General Assembly resolutions are not binding but carry political weight and reflect global views.
Some diplomats predicted the vote would receive more support than the assembly’s October call for “an immediate, durable and sustained humanitarian truce”.
US President Joe Biden, who has been criticised for his support of Israel’s response to the October 7 attack, told a White House celebration for the Jewish holiday of Hannukah on Monday that his commitment to Israel was “unshakeable”.
“Folks, were there no Israel, there wouldn’t be a Jew in the world that was safe,” Biden said. He also alluded to his complex relationship with Israeli Prime Minister Benjamin Netanyahu, who he said is in a “tough spot”.
State department spokesperson Matthew Miller told reporters Israel is no exception to US policy that any country receiving US weapons must comply with the laws of war.
New aid screening system
UN officials say 1.9-million people — 85% of Gaza’s population — are displaced, and describe conditions in the southern areas where they are concentrated as hellish. Displaced people sheltering in Rafah have erected tents of wood and nylon in open areas. Some are sleeping in the streets.

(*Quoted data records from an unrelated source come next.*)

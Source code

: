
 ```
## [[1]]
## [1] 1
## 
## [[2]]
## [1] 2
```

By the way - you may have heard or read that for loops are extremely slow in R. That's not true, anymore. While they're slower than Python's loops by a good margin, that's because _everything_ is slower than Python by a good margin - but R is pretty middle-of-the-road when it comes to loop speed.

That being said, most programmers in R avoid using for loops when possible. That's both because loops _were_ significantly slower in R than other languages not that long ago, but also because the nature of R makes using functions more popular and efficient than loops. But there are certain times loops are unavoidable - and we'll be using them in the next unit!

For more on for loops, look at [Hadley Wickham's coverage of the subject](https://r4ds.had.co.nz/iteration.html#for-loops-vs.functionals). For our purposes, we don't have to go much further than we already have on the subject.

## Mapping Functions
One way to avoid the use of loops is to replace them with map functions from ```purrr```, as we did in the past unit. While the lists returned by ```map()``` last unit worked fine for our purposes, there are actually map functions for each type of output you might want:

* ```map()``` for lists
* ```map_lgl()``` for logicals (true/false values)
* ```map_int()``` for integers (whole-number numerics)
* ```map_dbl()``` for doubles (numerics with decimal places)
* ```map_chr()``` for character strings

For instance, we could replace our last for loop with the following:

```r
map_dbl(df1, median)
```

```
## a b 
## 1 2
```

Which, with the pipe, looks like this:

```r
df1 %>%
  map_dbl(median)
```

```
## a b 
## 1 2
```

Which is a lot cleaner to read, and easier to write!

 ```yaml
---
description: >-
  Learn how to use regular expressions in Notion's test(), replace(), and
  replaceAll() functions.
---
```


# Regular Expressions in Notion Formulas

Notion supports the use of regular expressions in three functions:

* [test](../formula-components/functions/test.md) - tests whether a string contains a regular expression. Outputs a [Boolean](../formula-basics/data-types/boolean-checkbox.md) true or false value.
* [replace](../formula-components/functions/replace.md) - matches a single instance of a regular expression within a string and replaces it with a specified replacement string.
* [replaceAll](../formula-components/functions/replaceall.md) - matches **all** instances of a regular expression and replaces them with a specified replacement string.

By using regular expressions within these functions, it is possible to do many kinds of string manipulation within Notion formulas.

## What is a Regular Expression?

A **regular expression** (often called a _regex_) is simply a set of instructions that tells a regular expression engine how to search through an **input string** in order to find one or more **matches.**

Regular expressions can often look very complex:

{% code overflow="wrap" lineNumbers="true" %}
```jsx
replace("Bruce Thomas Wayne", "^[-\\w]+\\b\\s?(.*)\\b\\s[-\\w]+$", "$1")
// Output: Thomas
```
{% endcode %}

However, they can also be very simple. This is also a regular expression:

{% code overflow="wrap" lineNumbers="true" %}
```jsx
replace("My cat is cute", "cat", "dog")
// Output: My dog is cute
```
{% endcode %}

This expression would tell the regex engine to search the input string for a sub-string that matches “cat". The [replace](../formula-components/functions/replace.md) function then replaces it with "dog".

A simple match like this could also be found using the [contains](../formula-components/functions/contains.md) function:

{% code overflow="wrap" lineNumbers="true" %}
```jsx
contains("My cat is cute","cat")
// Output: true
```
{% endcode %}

To increase the aid reaching Gaza, Israel said on Monday it will add shipment screening at the Kerem Shalom border crossing, without opening the crossing itself.
Most trucks entered Gaza at this crossing before the war. Two Egyptian security sources said inspections would begin on Tuesday under a new deal between Israel, Egypt and the US.
After a weeklong ceasefire collapsed on December 1, Israel began a ground offensive in the south and has since pushed from the east into the heart of Khan Younis city.